The specific motifs reported here may provide a useful addition to protein structure prediction efforts based on fragment assembly methods. In particular, protein fragments drawn from conventional secondary structure categories (α-helix and β-sheet) are insufficient to cover the full three-dimensional structure of a protein. This deficit in fragment coverage is known to occur in “coil” regions of the protein (Etchebest et al. 2005). Even a highly approximate specification of the protein's backbone dihedral angles is sufficient to recover full tertiary structure for segments of α-helix or β-strand (Gong et al. 2005; Fleming et al. 2006)—but not the interconnecting loops. Consequently, recognizable motifs drawn from the coil library have the potential to expand the repertoire of known fragments and reduce the fraction of undifferentiated “coil.”
The remaining, unclassified 24% of the coil library includes noncanonical turns (Street et al. 2007), helix caps (Aurora and Rose 1998), and short segments (≤3 residues) that interconnect various motifs. Previous work demonstrated that hydrogen bonding and steric constraints impose significant conformational restrictions on these short linkers (Fitzkee and Rose 2005). It remains to be explored whether such segments can be further classified into a limited repertoire of motif connectors.
Materials and Methods
Structure selection
Coil segments and their parent protein structures were extracted from the Protein Coil Library (Fitzkee et al. 2005b) and the Protein Data Bank (Berman et al. 2000), respectively, based on the 9/3/07 PISCES list (Wang and Dunbrack Jr. 2003) of structures with resolution of 2 Å or better, R-factor ≤0.25, and sequence similarity ≤90%. Protein Data Bank segments with three or fewer residues and residues lacking defined φ,ψ angles or having nonstandard amino acids were removed from the data set, resulting in the 1,594,338 residues used in the analysis.
Contour plots
Contour plots were generated from binned φ,ψ distributions. In all cases except Figure 2, φ,ψ space was partitioned into 5° × 5° grid squares (i.e., 72 × 72 bins), and the φ,ψ angles under consideration were mapped into their appropriate bin. Bins were weighted on a relative scale with 11 levels, listed here in decreasing order: 95%–100% of the most populated bin, then nine equal decades descending from 95%–85% to 15%–5%, and a final 11th level of 5%–0%, that is not shown. Figure 2 was contoured similarly, using 2° × 2° grid squares (i.e., 180 × 180 bins) and 16 contour levels, analogously spaced with 3.3% increments in the first and 16th levels, and 6.7% increments in between.
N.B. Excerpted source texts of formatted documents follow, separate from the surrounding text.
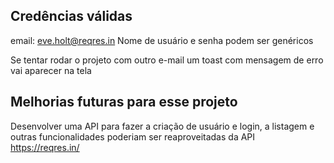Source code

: ## Credências válidas

email: eve.holt@reqres.in
Nome de usuário e senha podem ser genéricos

Se tentar rodar o projeto com outro e-mail um toast com mensagem de erro vai aparecer na tela

## Melhorias futuras para esse projeto

Desenvolver uma API para fazer a criação de usuário e login, a listagem e outras funcionalidades poderiam ser reaproveitadas da API https://reqres.in/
Spillover of marginally disallowed conformers
An ostensibly disallowed backbone conformer was nevertheless classified as a clash-free conformation if its backbone dihedral angles fell within the same 5° × 5° bin as any sterically allowed point on the canonical Ramachandran plot (Ramachandran and Sasisekharan 1968). The conformer was considered to be within 15° (30°) of a sterically allowed conformation if its displacement from the closest allowed point spanned no more than three (six) contiguous bins.
Hydrogen bonding criteria
Hydrogen bond recognition was based on three criteria (Kortemme et al. 2003): (1) distance (donor, acceptor) ≤3.5 Å, (2) scalar angle N-H-O ≥ 100°, and (3) scalar angle H-O-C ≥ 90°. The distance and N-H-O angle criteria were tightened slightly for a hydrogen-bonded inverse γ turn by reducing the maximum hydrogen-bonding distance to 2.7 Å and increasing the minimum N-H-O scalar angle to 110°.
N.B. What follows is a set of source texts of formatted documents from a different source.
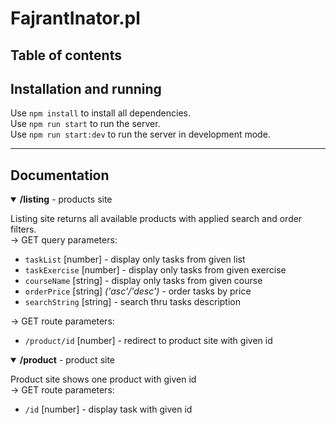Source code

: # FajrantInator.pl
<!-- TODO some initial description -->

## Table of contents
<!-- TODO -->

## Installation and running
<!-- TODO -->
Use `npm install` to install all dependencies.  
Use `npm run start` to run the server.  
Use `npm run start:dev` to run the server in development mode.

______
## Documentation

<details open=True>
    <summary><b>/listing</b> - products site</summary>

Listing site returns all available products with applied search and order filters.  
-> GET query parameters:  
* `taskList` [number] - display only tasks from given list
* `taskExercise` [number] - display only tasks from given exercise
* `courseName` [string] - display only tasks from given course
* `orderPrice` [string] _('asc'/'desc')_ - order tasks by price
* `searchString` [string] - search thru tasks description

-> GET route parameters:
* `/product/id` [number] - redirect to product site with given id

</details>

<details open=True>
    <summary><b>/product</b> - product site</summary>

Product site shows one product with given id  
-> GET route parameters:
* `/id` [number] - display task with given id

</details>

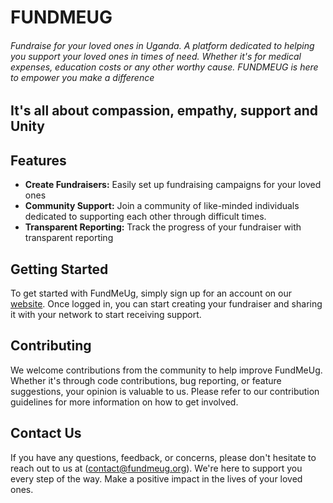 # FUNDMEUG
###### Fundraise for your loved ones in Uganda. A platform dedicated to helping you support your loved ones in times of need. Whether it's for medical expenses, education costs or any other worthy cause. FUNDMEUG is here to empower you make a difference

## It's all about compassion, empathy, support and Unity

## Features
* **Create Fundraisers:** Easily set up fundraising campaigns for your loved ones
* **Community Support:** Join a community of like-minded individuals dedicated to supporting each other through difficult times.
* **Transparent Reporting:** Track the progress of your fundraiser with transparent reporting

## Getting Started
To get started with FundMeUg, simply sign up for an account on our [website](fundmeug.org). Once logged in, you can start creating your fundraiser and sharing it with your network to start receiving support.

## Contributing
We welcome contributions from the community to help improve FundMeUg. Whether it's through code contributions, bug reporting, or feature suggestions, your opinion is valuable to us. Please refer to our contribution guidelines for more information on how to get involved.

## Contact Us
If you have any questions, feedback, or concerns, please don't hesitate to reach out to us at (contact@fundmeug.org). We're here to support you every step of the way.
Make a positive impact in the lives of your loved ones.
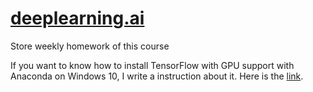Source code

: # [deeplearning.ai](https://www.coursera.org/specializations/deep-learning)
Store weekly homework of this course

If you want to know how to install TensorFlow with GPU support with Anaconda on Windows 10, I write a instruction about it. Here is the [link](http://lizhening.me/2017/11/20/install-tensorflow-with-anaconda-on-win10/).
Precedence rules for δ-basin categories
The δ basin was defined as a rectangular region in the range −150° ≤ φ ≤ −110° and 45° ≤ ψ ≤ 90° (Fig. 6A). Residues in the δ basin were classified into one of three groups in the following order of precedence:
(1) ααδP, where δ was any residue in the δ basin succeeding at least two residues in the α basin and preceding a proline residue (category 2 in Results section for the δ basin);
(2) members of the β-basin, where the residue in question was one of at least three consecutive residues with −210° ≤ φ ≤ −30° and 90° ≤ ψ ≤ 210° or −150° ≤ φ ≤ −90° and 30° ≤ ψ ≤ 90°; and
(3) δPα, where δ was any residue in the δ basin preceding a proline residue in the α basin (category 1 in Results section for the δ basin).
The conventions adopted here for secondary structure and basin classification were those established in PROSS, a torsion-angle based algorithm for secondary structure identification (Gong et al. 2003).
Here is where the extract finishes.